The $20 million project by Jackson Development LLC of Carmel could dramatically overhaul part of the neighborhood. It has been undergoing a slow-motion renaissance for at least 15 years—most recently bolstered by the spur of the Cultural Trail that links it to downtown.
The project will require a zoning change and several variances, but developer Carter Jackson said he has been talking for months with neighbors and community leaders.
“Fountain Square is full of life, energy and reinvestment,” Carter said Friday in a phone interview. “It’s a place where people are moving to live and work. It’s accessible, convenient and walkable. It has a great history and a great future.”
He compared his project to Slate on Virginia Avenue, a modern, rectangular mixed-use development that was designed by the same architect, Blackline Studio.
The Fountain Square project, which has yet to be named, will sit on 1.02 acres at the southwest corner of Prospect and Spruce streets. That's a few blocks east of the neighborhood’s commercial core, where Prospect intersects with Virginia Avenue and Shelby Street.
It will sit directly east of Santorini Greek Kitchen, a popular dining landmark which will remain. The restaurant’s owners, Taki and Jeanette Sawi, put the adjoining property up for sale last fall.
Plans call for several old structures on six lots to be torn down, including three houses, a cinder-block garage and a single-story building that houses a Mexican grocery and used-tire shop.
According to plans filed with the city, the project includes 8,500 square feet of commercial space on the ground floor. Jackson said that could include a small restaurant or office space. It will be topped with four stories of apartments ranging from studios at 432 square feet to three-bedroom units with 2,600 square feet.
Rents will be about $1.50 a square foot per month, meaning the apartments would go for between $648 to $3,900 a month. About 10 percent of the units will be reserved as “affordable housing options.”
The design calls for a modern look that incorporates some historical architectural features, such as angled doorways, he said. The first two floors will be brick. Materials have not yet been selected for the upper floors. The building will feature alcove entries, like several existing Fountain Square commercial buildings; public art; and a 15-foot wide pedestrian area.

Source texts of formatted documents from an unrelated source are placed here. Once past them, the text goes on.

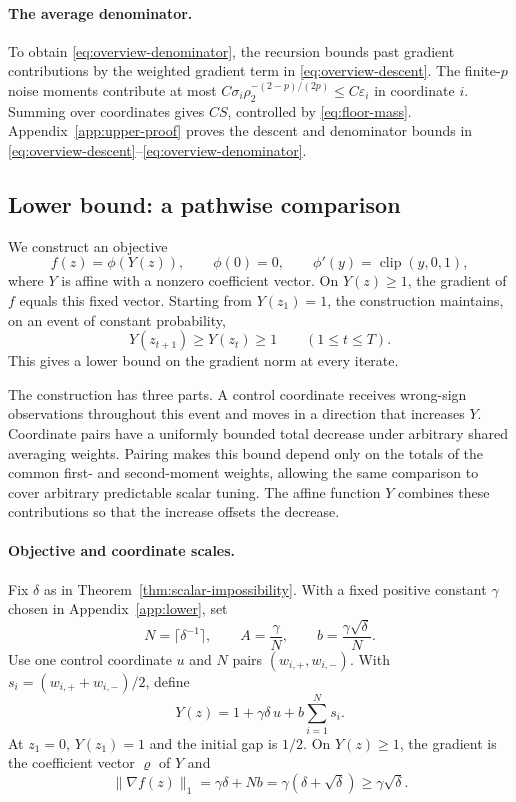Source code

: \documentclass[11pt,letterpaper]{article}
\theoremstyle{definition}
\newcommand{\eps}{\varepsilon}
\newcommand{\grad}{\nabla}
\newcommand{\clip}{\operatorname{clip}}
\begin{document}
\paragraph{The average denominator.}
To obtain \eqref{eq:overview-denominator}, the recursion bounds past
gradient contributions by the weighted gradient term in
\eqref{eq:overview-descent}.
The finite-$p$ noise moments contribute at most
$C\sigma_i\rho_2^{-(2-p)/(2p)}\le C\eps_i$ in coordinate $i$.
Summing over coordinates gives $CS$, controlled by
\eqref{eq:floor-mass}. Appendix~\ref{app:upper-proof} proves the descent and
denominator bounds in \eqref{eq:overview-descent}--\eqref{eq:overview-denominator}.

\subsection{Lower bound: a pathwise comparison}

We construct an objective
\[
f(z)=\phi(Y(z)),\qquad \phi(0)=0,\qquad \phi'(y)=\clip(y,0,1),
\]
where $Y$ is affine with a nonzero coefficient vector. On $Y(z)\ge1$,
the gradient of $f$ equals this fixed vector. Starting from $Y(z_1)=1$,
the construction maintains, on an event of constant probability,
\[
Y(z_{t+1})\ge Y(z_t)\ge1\qquad(1\le t\le T).
\]
This gives a lower bound on the gradient norm at every iterate.

The construction has three parts. A control coordinate receives
wrong-sign observations throughout this event and moves in a direction
that increases $Y$. Coordinate pairs have a uniformly bounded total
decrease under arbitrary shared averaging weights. Pairing makes this
bound depend only on the totals of the common first- and second-moment
weights, allowing the same comparison to cover arbitrary predictable
scalar tuning. The affine function $Y$ combines these contributions so
that the increase offsets the decrease.

\paragraph{Objective and coordinate scales.}
Fix $\delta$ as in Theorem~\ref{thm:scalar-impossibility}. With a fixed
positive constant $\gamma$ chosen in Appendix~\ref{app:lower}, set
\[
N=\lceil\delta^{-1}\rceil,
\qquad A=\frac{\gamma}{N},\qquad b=\frac{\gamma\sqrt\delta}{N}.
\]
Use one control coordinate $u$ and $N$ pairs $(w_{i,+},w_{i,-})$. With $s_i=(w_{i,+}+w_{i,-})/2$, define
\[
Y(z)=1+\gamma\delta\,u+b\sum_{i=1}^Ns_i.
\]
At $z_1=0$, $Y(z_1)=1$ and the initial gap is $1/2$.
On $Y(z)\ge1$, the gradient is the coefficient vector $\varrho$ of $Y$ and
\[
\|\grad f(z)\|_1=\gamma\delta+Nb
=\gamma(\delta+\sqrt\delta)\ge\gamma\sqrt\delta.
\]
\end{document}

The developer has the land under contract, subject to obtaining zoning and financing. The project will need to get approval from the city to change the zoning from C-4 commercial to mixed-use.

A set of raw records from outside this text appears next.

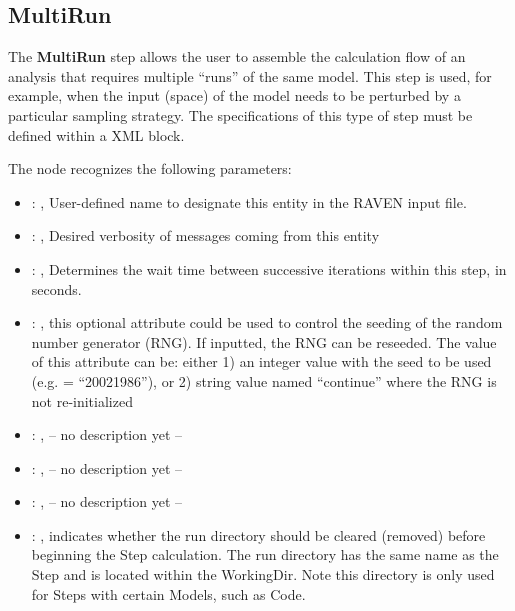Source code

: 

\subsection{MultiRun}
   The \textbf{MultiRun} step allows the user to assemble the calculation flow of an analysis that
  requires multiple ``runs'' of the same model. This step is used, for example, when the input
  (space) of the model needs to be perturbed by a particular sampling strategy. The specifications
  of this type of step must be defined within a  XML block.

  The  node recognizes the following parameters:
    \begin{itemize}
      \item {}: , 
        User-defined name to designate this entity in the RAVEN input file. 
      \item {}: , 
        Desired verbosity of messages coming from this entity 
      \item {}: , 
        Determines the wait time between successive iterations within this step, in seconds. 
      \item {}: , 
         this optional attribute could be used to control the seeding of the random number generator
        (RNG). If inputted, the RNG can be reseeded. The value of this attribute can be: either 1)
        an integer value with the seed to be used (e.g.  = ``20021986''), or 2)
        string value named ``continue'' where the RNG is not re-initialized 
      \item {}: , 
        -- no description yet -- 
      \item {}: , 
        -- no description yet -- 
      \item {}: , 
        -- no description yet -- 
      \item {}: , 
        indicates whether the run directory should be cleared (removed) before beginning
        the Step calculation. The run directory has the same name as the Step and is located
        within the WorkingDir. Note this directory is only used for Steps with certain Models,
        such as Code.                
  \end{itemize}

Jackson said he has had numerous conversations in the neighborhood, and has received positive comments. The Southeast Neighborhood Development group has submitted a letter of support to the city.
If the project gets all the approvals, Jackson expects to start construction next spring. It could take nearly two years to build, he said.

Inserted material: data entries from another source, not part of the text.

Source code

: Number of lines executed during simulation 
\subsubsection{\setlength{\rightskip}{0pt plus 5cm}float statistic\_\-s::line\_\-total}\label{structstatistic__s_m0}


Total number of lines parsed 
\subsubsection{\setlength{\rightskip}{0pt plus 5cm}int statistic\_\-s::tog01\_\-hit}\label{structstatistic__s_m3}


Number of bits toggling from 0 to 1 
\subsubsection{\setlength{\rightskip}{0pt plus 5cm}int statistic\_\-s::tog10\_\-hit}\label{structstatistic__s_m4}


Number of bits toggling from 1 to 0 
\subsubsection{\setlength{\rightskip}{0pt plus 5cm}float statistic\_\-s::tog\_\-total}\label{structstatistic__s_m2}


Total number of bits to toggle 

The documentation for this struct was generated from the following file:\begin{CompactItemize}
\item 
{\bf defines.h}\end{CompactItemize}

Jackson, who runs a one-man development firm, has a number of completed real estate projects under his belt, including the 126,000-square-foot Community Health Pavilion on the southwest corner of 146th Street and Cumberland Road in Noblesville.
Ted McClure, a commercial realtor who co-listed the property, said he received four offers in just a few weeks. Several of them were mixed-use proposals, and one was an entertainment project. He declined to reveal terms of the winning offer, except to say the sellers had asked $1.2 million.
The seller chose the winning proposal due to the developer’s reputation, he said.
“I think it’s a great project,” McClure said. “If anyone could work with the neighborhood and add a strong development to the neighborhood, Carter Jackson can.”